I have made art from the time I could walk. I am not sure why I drew so much but it could be because I didnt have paint. I had pencils and paper. Mostly I drew horses. They were very exact and careful. My father gave me these plastic bird model kits. I don't know if they are still around but they were great. You put the plastic pieces together and then painted the bird. Wow. I loved those. There were also paint by number kits of course. Oh, and I also had these mosaic kits where you glue glass chips on a board to create an image. I spent every night watching TV with my parents and doing craft kits. My Father's store was next to a craft shop and to me that was better than having him next to a candy store. Homework wasnt important in my house so I got to "make art". I know, it wasnt exactly art but in my mind it was art. I have never been without "making" since then. The older I get the more grateful I am for that. I started my art career after college as a production potter and sculpted. I have done weaving, embroidery, printmaking, and painting in every medium. I still am a silversmith and love working with a torch. It is in my DNA. It isn't talent and I cringe when people say that I have talent. I see that I have just always chosen to make art. It is so much of who I am. Perhaps I was fortunate that I had a life that allowed me to do that. I chose not to have children and I think that decision was the trade off in my life.  I have no family and loneliness is a frequent visitor. But, the richness in my life lies deep in some inner place of all the making of all the objects and images. An astrologer once told me that my art was my spiritual practice.  When he said that I knew he was right.

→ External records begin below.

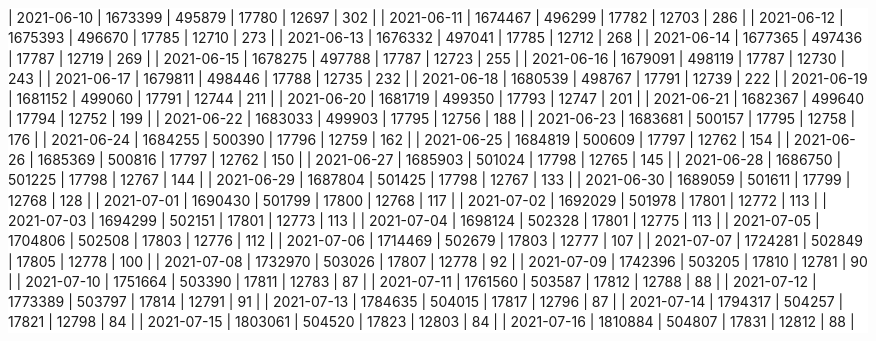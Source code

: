 | 2021-06-10 | 1673399 | 495879 | 17780 | 12697 | 302 |
| 2021-06-11 | 1674467 | 496299 | 17782 | 12703 | 286 |
| 2021-06-12 | 1675393 | 496670 | 17785 | 12710 | 273 |
| 2021-06-13 | 1676332 | 497041 | 17785 | 12712 | 268 |
| 2021-06-14 | 1677365 | 497436 | 17787 | 12719 | 269 |
| 2021-06-15 | 1678275 | 497788 | 17787 | 12723 | 255 |
| 2021-06-16 | 1679091 | 498119 | 17787 | 12730 | 243 |
| 2021-06-17 | 1679811 | 498446 | 17788 | 12735 | 232 |
| 2021-06-18 | 1680539 | 498767 | 17791 | 12739 | 222 |
| 2021-06-19 | 1681152 | 499060 | 17791 | 12744 | 211 |
| 2021-06-20 | 1681719 | 499350 | 17793 | 12747 | 201 |
| 2021-06-21 | 1682367 | 499640 | 17794 | 12752 | 199 |
| 2021-06-22 | 1683033 | 499903 | 17795 | 12756 | 188 |
| 2021-06-23 | 1683681 | 500157 | 17795 | 12758 | 176 |
| 2021-06-24 | 1684255 | 500390 | 17796 | 12759 | 162 |
| 2021-06-25 | 1684819 | 500609 | 17797 | 12762 | 154 |
| 2021-06-26 | 1685369 | 500816 | 17797 | 12762 | 150 |
| 2021-06-27 | 1685903 | 501024 | 17798 | 12765 | 145 |
| 2021-06-28 | 1686750 | 501225 | 17798 | 12767 | 144 |
| 2021-06-29 | 1687804 | 501425 | 17798 | 12767 | 133 |
| 2021-06-30 | 1689059 | 501611 | 17799 | 12768 | 128 |
| 2021-07-01 | 1690430 | 501799 | 17800 | 12768 | 117 |
| 2021-07-02 | 1692029 | 501978 | 17801 | 12772 | 113 |
| 2021-07-03 | 1694299 | 502151 | 17801 | 12773 | 113 |
| 2021-07-04 | 1698124 | 502328 | 17801 | 12775 | 113 |
| 2021-07-05 | 1704806 | 502508 | 17803 | 12776 | 112 |
| 2021-07-06 | 1714469 | 502679 | 17803 | 12777 | 107 |
| 2021-07-07 | 1724281 | 502849 | 17805 | 12778 | 100 |
| 2021-07-08 | 1732970 | 503026 | 17807 | 12778 | 92 |
| 2021-07-09 | 1742396 | 503205 | 17810 | 12781 | 90 |
| 2021-07-10 | 1751664 | 503390 | 17811 | 12783 | 87 |
| 2021-07-11 | 1761560 | 503587 | 17812 | 12788 | 88 |
| 2021-07-12 | 1773389 | 503797 | 17814 | 12791 | 91 |
| 2021-07-13 | 1784635 | 504015 | 17817 | 12796 | 87 |
| 2021-07-14 | 1794317 | 504257 | 17821 | 12798 | 84 |
| 2021-07-15 | 1803061 | 504520 | 17823 | 12803 | 84 |
| 2021-07-16 | 1810884 | 504807 | 17831 | 12812 | 88 |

As I struggled with painting last summer I knew that if I didnt do my practice I wouldn't make it. So my decision to just draw was a way to drop the struggle of needing to make "good paintings" that would go to a gallery and that people would like-- blah, blah, blah. It is such pressure and when you are barely able to deal with making your bed it is too much. I was getting to the point where I was tired of Me. I was tired of getting up each day feeling anxious and depressed and confused. It was turning into an old song that goes around and around in your head. This was the time. This was the place was a turning point.  I had to dive into someplace new. Struggle had become a way of life and it was time to stop. I made a commitment to spend the end of the summer, the fall and winter just drawing. Not only that, but I made a commitment to make no judgements, to sell no work and to use no color. Making no judgement was and is the most difficult. The first drawings I did were charcoal on newsprint. I made just lines. I felt nervous. There was nothing to hold onto, no image to create. I went forward from the little ink line drawings that I did everyday into larger work.

This was the first one. I am not sure what happened but it spoke to me. I liked it! I saw pieces of it that were familiar on some deep level. It felt like me and yet was apart from me as if it had its own life and energy. There were all these egg shapes and then I got it. The words that immediately came to my mind were " Cracking open". This drawing was the one that seeded all the work since then.